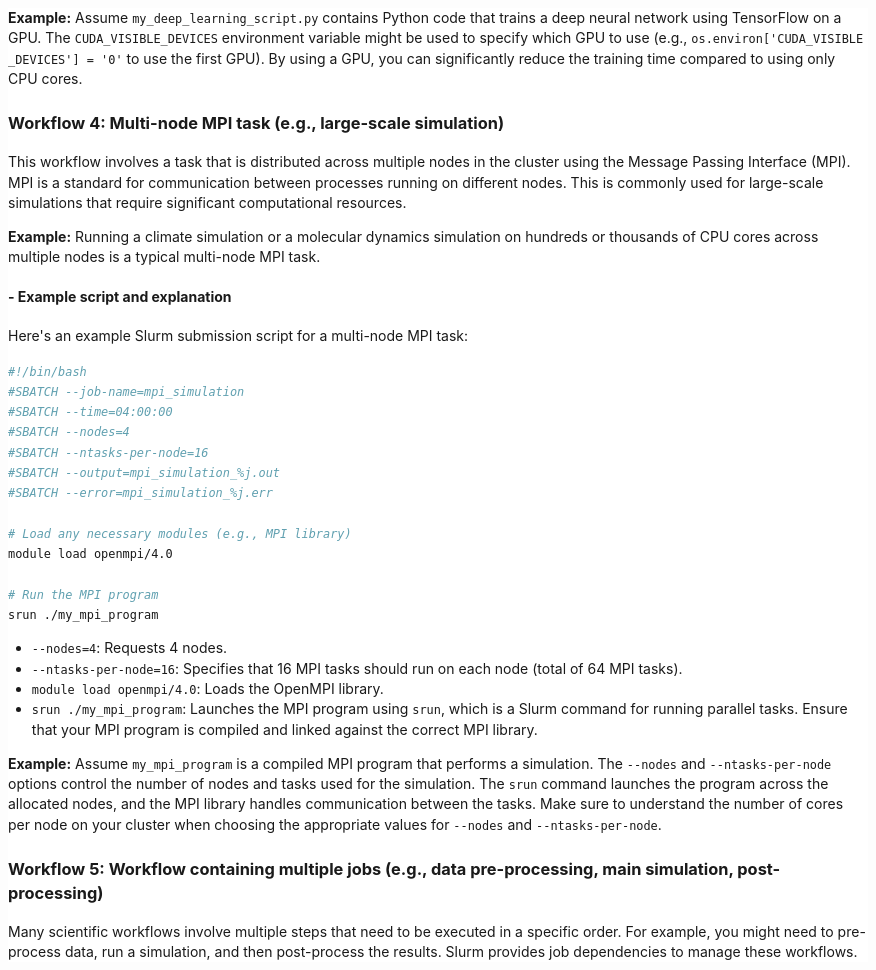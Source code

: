 **Example:** Assume `my_deep_learning_script.py` contains Python code that trains a deep neural network using TensorFlow on a GPU. The `CUDA_VISIBLE_DEVICES` environment variable might be used to specify which GPU to use (e.g., `os.environ['CUDA_VISIBLE_DEVICES'] = '0'` to use the first GPU). By using a GPU, you can significantly reduce the training time compared to using only CPU cores.

### Workflow 4: Multi-node MPI task (e.g., large-scale simulation)

This workflow involves a task that is distributed across multiple nodes in the cluster using the Message Passing Interface (MPI). MPI is a standard for communication between processes running on different nodes. This is commonly used for large-scale simulations that require significant computational resources.

**Example:** Running a climate simulation or a molecular dynamics simulation on hundreds or thousands of CPU cores across multiple nodes is a typical multi-node MPI task.

#### - Example script and explanation

Here's an example Slurm submission script for a multi-node MPI task:

```bash
#!/bin/bash
#SBATCH --job-name=mpi_simulation
#SBATCH --time=04:00:00
#SBATCH --nodes=4
#SBATCH --ntasks-per-node=16
#SBATCH --output=mpi_simulation_%j.out
#SBATCH --error=mpi_simulation_%j.err

# Load any necessary modules (e.g., MPI library)
module load openmpi/4.0

# Run the MPI program
srun ./my_mpi_program
```

*   `--nodes=4`: Requests 4 nodes.
*   `--ntasks-per-node=16`: Specifies that 16 MPI tasks should run on each node (total of 64 MPI tasks).
*   `module load openmpi/4.0`: Loads the OpenMPI library.
*   `srun ./my_mpi_program`: Launches the MPI program using `srun`, which is a Slurm command for running parallel tasks. Ensure that your MPI program is compiled and linked against the correct MPI library.

**Example:** Assume `my_mpi_program` is a compiled MPI program that performs a simulation. The `--nodes` and `--ntasks-per-node` options control the number of nodes and tasks used for the simulation. The `srun` command launches the program across the allocated nodes, and the MPI library handles communication between the tasks. Make sure to understand the number of cores per node on your cluster when choosing the appropriate values for `--nodes` and `--ntasks-per-node`.

### Workflow 5: Workflow containing multiple jobs (e.g., data pre-processing, main simulation, post-processing)

Many scientific workflows involve multiple steps that need to be executed in a specific order. For example, you might need to pre-process data, run a simulation, and then post-process the results. Slurm provides job dependencies to manage these workflows.
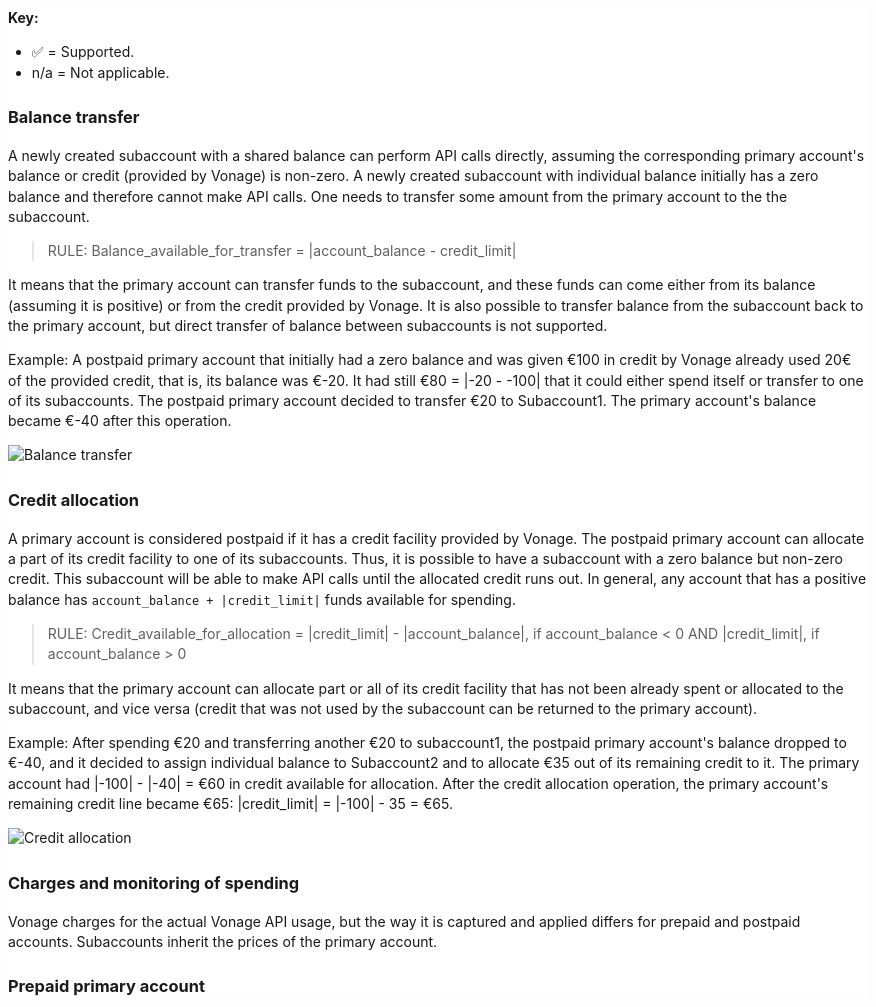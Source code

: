 **Key:**
* ✅ = Supported.
* n/a = Not applicable.

### Balance transfer

A newly created subaccount with a shared balance can perform API calls directly, assuming the corresponding primary account's balance or credit (provided by Vonage) is non-zero. A newly created subaccount with individual balance initially has a zero balance and therefore cannot make API calls. One needs to transfer some amount from the primary account to the the subaccount.

> RULE: Balance_available_for_transfer = |account_balance - credit_limit|

It means that the primary account can transfer funds to the subaccount, and these funds can come either from its balance (assuming it is positive) or from the credit provided by Vonage. It is also possible to transfer balance from the subaccount back to the primary account, but direct transfer of balance between subaccounts is not supported.

Example: A postpaid primary account that initially had a zero balance and was given €100 in credit by Vonage already used 20€ of the provided credit, that is, its balance was €-20. It had still €80 = |-20 - -100| that it could either spend itself or transfer to one of its subaccounts. The postpaid primary account decided to transfer €20 to Subaccount1. The primary account's balance became €-40 after this operation.

![Balance transfer](/images/subaccounts/balance_transfer.png)

### Credit allocation

A primary account is considered postpaid if it has a credit facility provided by Vonage. The postpaid primary account can allocate a part of its credit facility to one of its subaccounts. Thus, it is possible to have a subaccount with a zero balance but non-zero credit. This subaccount will be able to make API calls until the allocated credit runs out. In general, any account that has a positive balance has `account_balance + |credit_limit|` funds available for spending.

> RULE: Credit_available_for_allocation =  |credit_limit| - |account_balance|, if account_balance < 0 AND |credit_limit|, if account_balance > 0

It means that the primary account can allocate part or all of its credit facility that has not been already spent or allocated to the subaccount, and vice versa (credit that was not used by the subaccount can be returned to the primary account).

Example: After spending €20 and transferring another €20 to subaccount1, the postpaid primary account's balance dropped to €-40, and it decided to assign individual balance to Subaccount2 and to allocate €35 out of its remaining credit to it. The primary account had |-100| - |-40| = €60 in credit available for allocation. After the credit allocation operation, the primary account's remaining credit line became €65: |credit_limit| = |-100| - 35 = €65.

![Credit allocation](/images/subaccounts/credit_allocation.png)

### Charges and monitoring of spending

Vonage charges for the actual Vonage API usage, but the way it is captured and applied differs for prepaid and postpaid accounts. Subaccounts inherit the prices of the primary account.

### Prepaid primary account

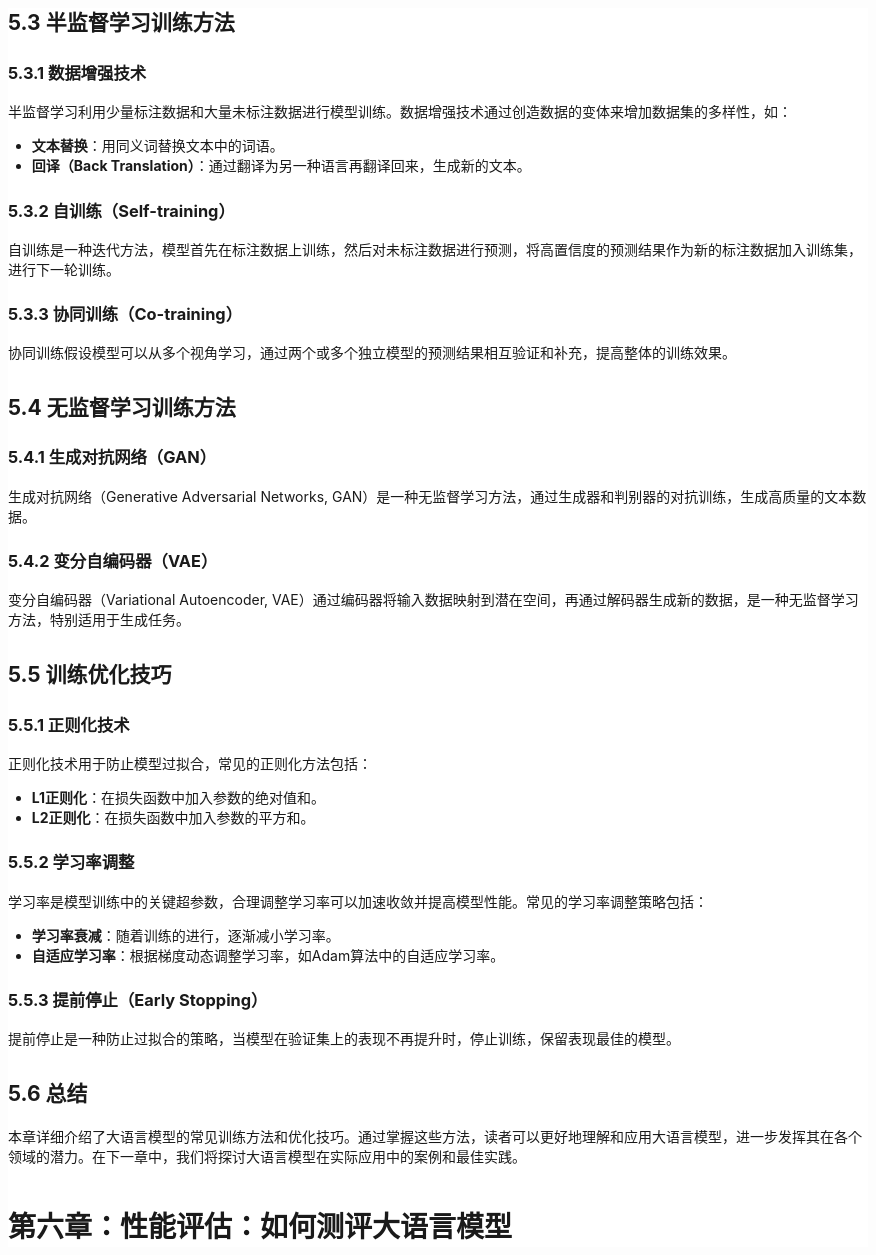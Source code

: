 ## 5.3 半监督学习训练方法

### 5.3.1 数据增强技术

半监督学习利用少量标注数据和大量未标注数据进行模型训练。数据增强技术通过创造数据的变体来增加数据集的多样性，如：

- **文本替换**：用同义词替换文本中的词语。
- **回译（Back Translation）**：通过翻译为另一种语言再翻译回来，生成新的文本。

### 5.3.2 自训练（Self-training）

自训练是一种迭代方法，模型首先在标注数据上训练，然后对未标注数据进行预测，将高置信度的预测结果作为新的标注数据加入训练集，进行下一轮训练。

### 5.3.3 协同训练（Co-training）

协同训练假设模型可以从多个视角学习，通过两个或多个独立模型的预测结果相互验证和补充，提高整体的训练效果。

## 5.4 无监督学习训练方法

### 5.4.1 生成对抗网络（GAN）

生成对抗网络（Generative Adversarial Networks, GAN）是一种无监督学习方法，通过生成器和判别器的对抗训练，生成高质量的文本数据。

### 5.4.2 变分自编码器（VAE）

变分自编码器（Variational Autoencoder, VAE）通过编码器将输入数据映射到潜在空间，再通过解码器生成新的数据，是一种无监督学习方法，特别适用于生成任务。

## 5.5 训练优化技巧

### 5.5.1 正则化技术

正则化技术用于防止模型过拟合，常见的正则化方法包括：

- **L1正则化**：在损失函数中加入参数的绝对值和。
- **L2正则化**：在损失函数中加入参数的平方和。

### 5.5.2 学习率调整

学习率是模型训练中的关键超参数，合理调整学习率可以加速收敛并提高模型性能。常见的学习率调整策略包括：

- **学习率衰减**：随着训练的进行，逐渐减小学习率。
- **自适应学习率**：根据梯度动态调整学习率，如Adam算法中的自适应学习率。

### 5.5.3 提前停止（Early Stopping）

提前停止是一种防止过拟合的策略，当模型在验证集上的表现不再提升时，停止训练，保留表现最佳的模型。

## 5.6 总结

本章详细介绍了大语言模型的常见训练方法和优化技巧。通过掌握这些方法，读者可以更好地理解和应用大语言模型，进一步发挥其在各个领域的潜力。在下一章中，我们将探讨大语言模型在实际应用中的案例和最佳实践。

# 第六章：性能评估：如何测评大语言模型

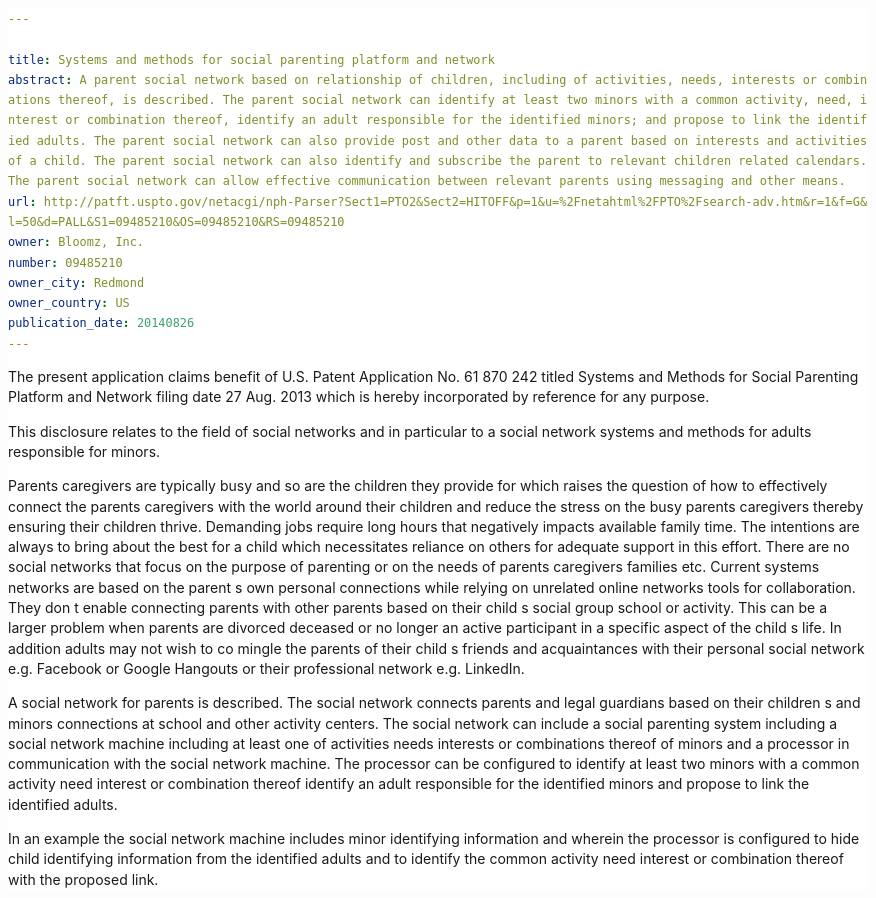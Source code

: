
 ```yaml
---

title: Systems and methods for social parenting platform and network
abstract: A parent social network based on relationship of children, including of activities, needs, interests or combinations thereof, is described. The parent social network can identify at least two minors with a common activity, need, interest or combination thereof, identify an adult responsible for the identified minors; and propose to link the identified adults. The parent social network can also provide post and other data to a parent based on interests and activities of a child. The parent social network can also identify and subscribe the parent to relevant children related calendars. The parent social network can allow effective communication between relevant parents using messaging and other means.
url: http://patft.uspto.gov/netacgi/nph-Parser?Sect1=PTO2&Sect2=HITOFF&p=1&u=%2Fnetahtml%2FPTO%2Fsearch-adv.htm&r=1&f=G&l=50&d=PALL&S1=09485210&OS=09485210&RS=09485210
owner: Bloomz, Inc.
number: 09485210
owner_city: Redmond
owner_country: US
publication_date: 20140826
---
```

The present application claims benefit of U.S. Patent Application No. 61 870 242 titled Systems and Methods for Social Parenting Platform and Network filing date 27 Aug. 2013 which is hereby incorporated by reference for any purpose.

This disclosure relates to the field of social networks and in particular to a social network systems and methods for adults responsible for minors.

Parents caregivers are typically busy and so are the children they provide for which raises the question of how to effectively connect the parents caregivers with the world around their children and reduce the stress on the busy parents caregivers thereby ensuring their children thrive. Demanding jobs require long hours that negatively impacts available family time. The intentions are always to bring about the best for a child which necessitates reliance on others for adequate support in this effort. There are no social networks that focus on the purpose of parenting or on the needs of parents caregivers families etc. Current systems networks are based on the parent s own personal connections while relying on unrelated online networks tools for collaboration. They don t enable connecting parents with other parents based on their child s social group school or activity. This can be a larger problem when parents are divorced deceased or no longer an active participant in a specific aspect of the child s life. In addition adults may not wish to co mingle the parents of their child s friends and acquaintances with their personal social network e.g. Facebook or Google Hangouts or their professional network e.g. LinkedIn.

A social network for parents is described. The social network connects parents and legal guardians based on their children s and minors connections at school and other activity centers. The social network can include a social parenting system including a social network machine including at least one of activities needs interests or combinations thereof of minors and a processor in communication with the social network machine. The processor can be configured to identify at least two minors with a common activity need interest or combination thereof identify an adult responsible for the identified minors and propose to link the identified adults.

In an example the social network machine includes minor identifying information and wherein the processor is configured to hide child identifying information from the identified adults and to identify the common activity need interest or combination thereof with the proposed link.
.....
Would you copy, unchanged, the stretch of the records above that begins at the line containing "The present application" and ends at the line containing "Parents caregivers are", and only that?

The present application claims benefit of U.S. Patent Application No. 61 870 242 titled Systems and Methods for Social Parenting Platform and Network filing date 27 Aug. 2013 which is hereby incorporated by reference for any purpose.

This disclosure relates to the field of social networks and in particular to a social network systems and methods for adults responsible for minors.

Parents caregivers are typically busy and so are the children they provide for which raises the question of how to effectively connect the parents caregivers with the world around their children and reduce the stress on the busy parents caregivers thereby ensuring their children thrive. Demanding jobs require long hours that negatively impacts available family time. The intentions are always to bring about the best for a child which necessitates reliance on others for adequate support in this effort. There are no social networks that focus on the purpose of parenting or on the needs of parents caregivers families etc. Current systems networks are based on the parent s own personal connections while relying on unrelated online networks tools for collaboration. They don t enable connecting parents with other parents based on their child s social group school or activity. This can be a larger problem when parents are divorced deceased or no longer an active participant in a specific aspect of the child s life. In addition adults may not wish to co mingle the parents of their child s friends and acquaintances with their personal social network e.g. Facebook or Google Hangouts or their professional network e.g. LinkedIn.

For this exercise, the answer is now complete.